WHAT IS BEING ASKED :: Copy all of the records exactly.
*** Opening SUPPLIED MATERIAL ***
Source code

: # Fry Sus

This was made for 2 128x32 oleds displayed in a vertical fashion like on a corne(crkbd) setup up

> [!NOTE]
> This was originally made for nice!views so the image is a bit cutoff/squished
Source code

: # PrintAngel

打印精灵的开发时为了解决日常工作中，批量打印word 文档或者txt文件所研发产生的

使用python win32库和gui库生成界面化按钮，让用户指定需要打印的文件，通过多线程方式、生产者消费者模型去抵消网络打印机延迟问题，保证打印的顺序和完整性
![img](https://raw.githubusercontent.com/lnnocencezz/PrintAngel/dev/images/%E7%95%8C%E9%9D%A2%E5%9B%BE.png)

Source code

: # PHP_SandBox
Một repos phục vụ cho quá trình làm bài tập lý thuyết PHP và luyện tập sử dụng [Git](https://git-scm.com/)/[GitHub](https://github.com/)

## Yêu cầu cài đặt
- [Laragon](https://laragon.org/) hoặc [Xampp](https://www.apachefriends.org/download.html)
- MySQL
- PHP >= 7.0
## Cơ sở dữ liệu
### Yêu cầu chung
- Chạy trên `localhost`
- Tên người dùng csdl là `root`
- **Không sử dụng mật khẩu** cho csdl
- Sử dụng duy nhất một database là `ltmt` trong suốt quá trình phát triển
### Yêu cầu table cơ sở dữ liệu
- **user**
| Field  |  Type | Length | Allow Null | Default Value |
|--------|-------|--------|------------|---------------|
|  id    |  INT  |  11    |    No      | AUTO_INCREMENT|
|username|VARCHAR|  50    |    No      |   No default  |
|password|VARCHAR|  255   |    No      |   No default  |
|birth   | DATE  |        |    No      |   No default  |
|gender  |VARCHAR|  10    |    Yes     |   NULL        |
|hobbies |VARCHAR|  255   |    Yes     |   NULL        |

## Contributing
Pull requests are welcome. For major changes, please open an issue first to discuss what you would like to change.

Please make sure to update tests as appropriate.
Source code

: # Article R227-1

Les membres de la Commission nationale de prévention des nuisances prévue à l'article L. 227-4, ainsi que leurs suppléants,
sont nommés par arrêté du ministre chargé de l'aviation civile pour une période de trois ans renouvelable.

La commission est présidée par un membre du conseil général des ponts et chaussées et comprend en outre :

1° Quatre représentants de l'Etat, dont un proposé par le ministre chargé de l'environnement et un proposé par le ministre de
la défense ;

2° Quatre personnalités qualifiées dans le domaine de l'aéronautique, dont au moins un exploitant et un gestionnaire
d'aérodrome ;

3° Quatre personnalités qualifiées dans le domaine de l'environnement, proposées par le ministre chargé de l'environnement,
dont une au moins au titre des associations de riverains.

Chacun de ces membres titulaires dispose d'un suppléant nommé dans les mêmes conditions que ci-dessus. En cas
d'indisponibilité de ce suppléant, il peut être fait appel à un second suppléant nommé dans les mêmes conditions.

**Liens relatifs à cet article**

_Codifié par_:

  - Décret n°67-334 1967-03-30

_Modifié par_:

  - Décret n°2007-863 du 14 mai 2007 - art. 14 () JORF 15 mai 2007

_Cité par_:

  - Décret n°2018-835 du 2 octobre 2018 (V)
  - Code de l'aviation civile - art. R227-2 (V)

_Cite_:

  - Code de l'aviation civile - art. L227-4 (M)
*** Closing SUPPLIED MATERIAL ***
RESPONSE TO THIS TASK ::
Source code

: # Fry Sus

This was made for 2 128x32 oleds displayed in a vertical fashion like on a corne(crkbd) setup up

> [!NOTE]
> This was originally made for nice!views so the image is a bit cutoff/squished
Source code

: # PrintAngel

打印精灵的开发时为了解决日常工作中，批量打印word 文档或者txt文件所研发产生的

使用python win32库和gui库生成界面化按钮，让用户指定需要打印的文件，通过多线程方式、生产者消费者模型去抵消网络打印机延迟问题，保证打印的顺序和完整性
![img](https://raw.githubusercontent.com/lnnocencezz/PrintAngel/dev/images/%E7%95%8C%E9%9D%A2%E5%9B%BE.png)

Source code

: # PHP_SandBox
Một repos phục vụ cho quá trình làm bài tập lý thuyết PHP và luyện tập sử dụng [Git](https://git-scm.com/)/[GitHub](https://github.com/)

## Yêu cầu cài đặt
- [Laragon](https://laragon.org/) hoặc [Xampp](https://www.apachefriends.org/download.html)
- MySQL
- PHP >= 7.0
## Cơ sở dữ liệu
### Yêu cầu chung
- Chạy trên `localhost`
- Tên người dùng csdl là `root`
- **Không sử dụng mật khẩu** cho csdl
- Sử dụng duy nhất một database là `ltmt` trong suốt quá trình phát triển
### Yêu cầu table cơ sở dữ liệu
- **user**
| Field  |  Type | Length | Allow Null | Default Value |
|--------|-------|--------|------------|---------------|
|  id    |  INT  |  11    |    No      | AUTO_INCREMENT|
|username|VARCHAR|  50    |    No      |   No default  |
|password|VARCHAR|  255   |    No      |   No default  |
|birth   | DATE  |        |    No      |   No default  |
|gender  |VARCHAR|  10    |    Yes     |   NULL        |
|hobbies |VARCHAR|  255   |    Yes     |   NULL        |

## Contributing
Pull requests are welcome. For major changes, please open an issue first to discuss what you would like to change.

Please make sure to update tests as appropriate.
Source code

: # Article R227-1

Les membres de la Commission nationale de prévention des nuisances prévue à l'article L. 227-4, ainsi que leurs suppléants,
sont nommés par arrêté du ministre chargé de l'aviation civile pour une période de trois ans renouvelable.

La commission est présidée par un membre du conseil général des ponts et chaussées et comprend en outre :

1° Quatre représentants de l'Etat, dont un proposé par le ministre chargé de l'environnement et un proposé par le ministre de
la défense ;

2° Quatre personnalités qualifiées dans le domaine de l'aéronautique, dont au moins un exploitant et un gestionnaire
d'aérodrome ;

3° Quatre personnalités qualifiées dans le domaine de l'environnement, proposées par le ministre chargé de l'environnement,
dont une au moins au titre des associations de riverains.

Chacun de ces membres titulaires dispose d'un suppléant nommé dans les mêmes conditions que ci-dessus. En cas
d'indisponibilité de ce suppléant, il peut être fait appel à un second suppléant nommé dans les mêmes conditions.

**Liens relatifs à cet article**

_Codifié par_:

  - Décret n°67-334 1967-03-30

_Modifié par_:

  - Décret n°2007-863 du 14 mai 2007 - art. 14 () JORF 15 mai 2007

_Cité par_:

  - Décret n°2018-835 du 2 octobre 2018 (V)
  - Code de l'aviation civile - art. R227-2 (V)

_Cite_:

  - Code de l'aviation civile - art. L227-4 (M)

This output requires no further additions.